Ces réponses ne sont pas tapées à la main. Une table de multiplication fausse, et un enfant apprend quelque chose de faux — puis son parent le découvre, et ne croit plus rien. Alors :
- les réponses de calcul sont calculées, et un script les recalcule à chaque mise à jour ;
- les formes conjuguées sortent d’un moteur dont chaque règle est vérifiée à la main sur les formes irrégulières ;
- en orthographe et en grammaire, où aucun calcul ne sauve, la règle est qu’une question n’admette qu’une seule réponse. Une phrase ambiguë est un défaut au même titre qu’un calcul faux : l’enfant a raison et s’entend dire qu’il a tort ;
- en histoire et en géographie, on écarte ce qui périme. Le pays le plus peuplé du monde a changé en 2023 ; ce n’est pas une bonne question.

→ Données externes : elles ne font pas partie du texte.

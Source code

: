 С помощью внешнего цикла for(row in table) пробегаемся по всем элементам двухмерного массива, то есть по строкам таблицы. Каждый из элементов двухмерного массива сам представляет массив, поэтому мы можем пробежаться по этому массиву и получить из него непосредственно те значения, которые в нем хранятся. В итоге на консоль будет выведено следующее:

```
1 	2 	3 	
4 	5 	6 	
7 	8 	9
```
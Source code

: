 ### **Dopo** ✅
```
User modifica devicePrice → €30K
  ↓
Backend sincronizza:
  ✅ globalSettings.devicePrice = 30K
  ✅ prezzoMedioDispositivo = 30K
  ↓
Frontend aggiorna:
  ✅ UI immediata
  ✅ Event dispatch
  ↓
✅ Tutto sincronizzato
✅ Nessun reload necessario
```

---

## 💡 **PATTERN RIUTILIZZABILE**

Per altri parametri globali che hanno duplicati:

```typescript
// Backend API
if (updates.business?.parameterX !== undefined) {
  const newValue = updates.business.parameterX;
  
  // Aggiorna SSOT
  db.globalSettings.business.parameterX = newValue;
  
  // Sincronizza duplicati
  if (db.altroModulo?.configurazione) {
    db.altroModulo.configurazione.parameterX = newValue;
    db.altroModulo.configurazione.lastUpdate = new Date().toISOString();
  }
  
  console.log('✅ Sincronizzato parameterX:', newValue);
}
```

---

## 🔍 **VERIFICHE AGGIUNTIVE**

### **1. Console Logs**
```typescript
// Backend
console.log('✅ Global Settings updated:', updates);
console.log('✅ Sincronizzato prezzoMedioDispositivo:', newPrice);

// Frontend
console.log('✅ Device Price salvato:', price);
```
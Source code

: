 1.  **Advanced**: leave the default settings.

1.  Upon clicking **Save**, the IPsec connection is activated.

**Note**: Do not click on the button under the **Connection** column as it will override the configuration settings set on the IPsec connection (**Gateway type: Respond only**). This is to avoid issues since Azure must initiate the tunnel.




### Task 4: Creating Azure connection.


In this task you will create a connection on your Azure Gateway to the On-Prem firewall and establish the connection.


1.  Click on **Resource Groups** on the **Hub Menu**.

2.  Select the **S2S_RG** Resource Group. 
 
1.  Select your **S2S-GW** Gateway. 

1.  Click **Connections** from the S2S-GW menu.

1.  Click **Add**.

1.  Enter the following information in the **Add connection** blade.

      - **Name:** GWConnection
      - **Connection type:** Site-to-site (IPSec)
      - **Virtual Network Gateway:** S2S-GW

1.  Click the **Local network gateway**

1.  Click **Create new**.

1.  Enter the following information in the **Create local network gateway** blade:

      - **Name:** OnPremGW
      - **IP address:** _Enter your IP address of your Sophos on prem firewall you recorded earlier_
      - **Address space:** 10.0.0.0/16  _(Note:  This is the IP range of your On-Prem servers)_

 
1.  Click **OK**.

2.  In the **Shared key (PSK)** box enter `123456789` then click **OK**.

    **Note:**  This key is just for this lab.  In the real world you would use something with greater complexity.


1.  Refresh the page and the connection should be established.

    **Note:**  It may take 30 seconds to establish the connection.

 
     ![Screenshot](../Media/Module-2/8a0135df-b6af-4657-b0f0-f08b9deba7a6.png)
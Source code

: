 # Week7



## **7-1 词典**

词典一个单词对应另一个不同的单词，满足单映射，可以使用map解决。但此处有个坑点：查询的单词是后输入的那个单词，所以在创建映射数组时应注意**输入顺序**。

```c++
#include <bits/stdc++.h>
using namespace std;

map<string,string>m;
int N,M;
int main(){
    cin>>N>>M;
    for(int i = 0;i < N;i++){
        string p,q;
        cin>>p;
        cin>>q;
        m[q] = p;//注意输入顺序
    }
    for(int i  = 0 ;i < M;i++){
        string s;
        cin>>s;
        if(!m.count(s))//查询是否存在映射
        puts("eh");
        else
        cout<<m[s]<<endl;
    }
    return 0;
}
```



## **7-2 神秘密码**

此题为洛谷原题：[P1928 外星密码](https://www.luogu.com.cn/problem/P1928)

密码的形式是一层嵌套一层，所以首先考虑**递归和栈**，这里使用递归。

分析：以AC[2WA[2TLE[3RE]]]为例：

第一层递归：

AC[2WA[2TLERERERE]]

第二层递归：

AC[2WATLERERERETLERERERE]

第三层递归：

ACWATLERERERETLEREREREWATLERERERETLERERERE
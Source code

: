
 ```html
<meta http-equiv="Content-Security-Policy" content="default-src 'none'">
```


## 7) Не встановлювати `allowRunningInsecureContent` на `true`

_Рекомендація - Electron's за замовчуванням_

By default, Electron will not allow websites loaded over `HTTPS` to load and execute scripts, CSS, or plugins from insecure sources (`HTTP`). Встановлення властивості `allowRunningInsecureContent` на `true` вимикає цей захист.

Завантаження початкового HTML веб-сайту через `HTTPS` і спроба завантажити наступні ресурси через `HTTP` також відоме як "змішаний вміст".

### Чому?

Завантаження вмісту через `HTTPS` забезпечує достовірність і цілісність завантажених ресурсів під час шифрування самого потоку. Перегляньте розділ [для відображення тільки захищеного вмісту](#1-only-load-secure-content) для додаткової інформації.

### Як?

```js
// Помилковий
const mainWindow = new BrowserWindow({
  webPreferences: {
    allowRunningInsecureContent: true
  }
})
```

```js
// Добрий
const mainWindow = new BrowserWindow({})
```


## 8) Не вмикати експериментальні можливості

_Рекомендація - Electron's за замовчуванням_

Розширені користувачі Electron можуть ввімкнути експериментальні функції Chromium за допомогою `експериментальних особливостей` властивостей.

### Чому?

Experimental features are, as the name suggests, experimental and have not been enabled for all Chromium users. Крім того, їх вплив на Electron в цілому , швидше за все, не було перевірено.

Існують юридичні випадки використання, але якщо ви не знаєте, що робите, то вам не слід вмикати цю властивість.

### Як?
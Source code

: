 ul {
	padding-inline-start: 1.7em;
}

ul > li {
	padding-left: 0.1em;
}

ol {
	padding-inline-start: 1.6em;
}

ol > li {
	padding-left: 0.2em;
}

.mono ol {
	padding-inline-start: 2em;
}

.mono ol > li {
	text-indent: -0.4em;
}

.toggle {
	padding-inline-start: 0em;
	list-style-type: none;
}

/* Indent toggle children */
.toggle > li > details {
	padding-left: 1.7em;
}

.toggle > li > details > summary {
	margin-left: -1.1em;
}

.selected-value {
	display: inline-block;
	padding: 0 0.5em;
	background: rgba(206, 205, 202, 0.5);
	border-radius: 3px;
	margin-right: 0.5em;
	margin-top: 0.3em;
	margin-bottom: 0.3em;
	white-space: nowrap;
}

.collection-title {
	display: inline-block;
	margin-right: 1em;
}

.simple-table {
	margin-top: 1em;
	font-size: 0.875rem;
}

D’où viennent les programmes
Le référentiel suit les programmes officiels de l’Éducation nationale. Nous ne nous fions pas à nos souvenirs : les textes eux-mêmes sont conservés à côté du référentiel, et une veille automatique relève chaque semaine leur empreinte pour repérer une republication.
C’est nécessaire parce que les programmes sont en pleine réécriture : français, mathématiques, histoire-géographie, sciences et langues changent classe par classe entre 2025 et 2028. Un référentiel calé sur un texte périmé reste plausible ligne par ligne pendant des années — c’est exactement ce qui le rend dangereux.
Source : ministère de l’Éducation nationale — Bulletin officiel. Ces documents sont publiés sous Licence Ouverte 2.0 (Etalab), qui autorise leur réutilisation à condition d’en citer la source et la date.
Ce que nous refusons de faire
- Pas de série à ne pas rompre. Aucun compteur de jours consécutifs, aucune flamme à entretenir. La culpabilité fait revenir une semaine, puis fait fuir.
- Pas de classement entre enfants. Ni note, ni pourcentage, ni comparaison avec « les autres élèves de CM1 ».
- Pas de séance qui s’étire. Quand ça ne va nulle part, on s’arrête. Une séance qu’on subit ne sert à rien.
- Pas de vente à une famille qui ne suit pas. Les packs sont refusés si l’enfant ne fait déjà pas ses séances : lui en vendre plus ne l’aiderait pas.
- Pas de données d’enfants pour entraîner un modèle. Jamais, sous aucune forme.
Ce que nous ne prétendons pas
Ce service ne remplace pas un enseignant, ni un professeur particulier, ni un orthophoniste. Il ne pose aucun diagnostic. Quand le prof repère une difficulté qui dépasse le quart d’heure du soir, il le dit clairement au parent plutôt que de continuer comme si de rien n’était.
Le prof s’appuie sur un modèle de langage, et un modèle de langage se trompe. C’est pour ça que tout ce qui peut être vérifié par une machine l’est. Le reste dépend d’une relecture humaine — et de la vôtre : si le prof affirme quelque chose de faux à votre enfant, écrivez-nous.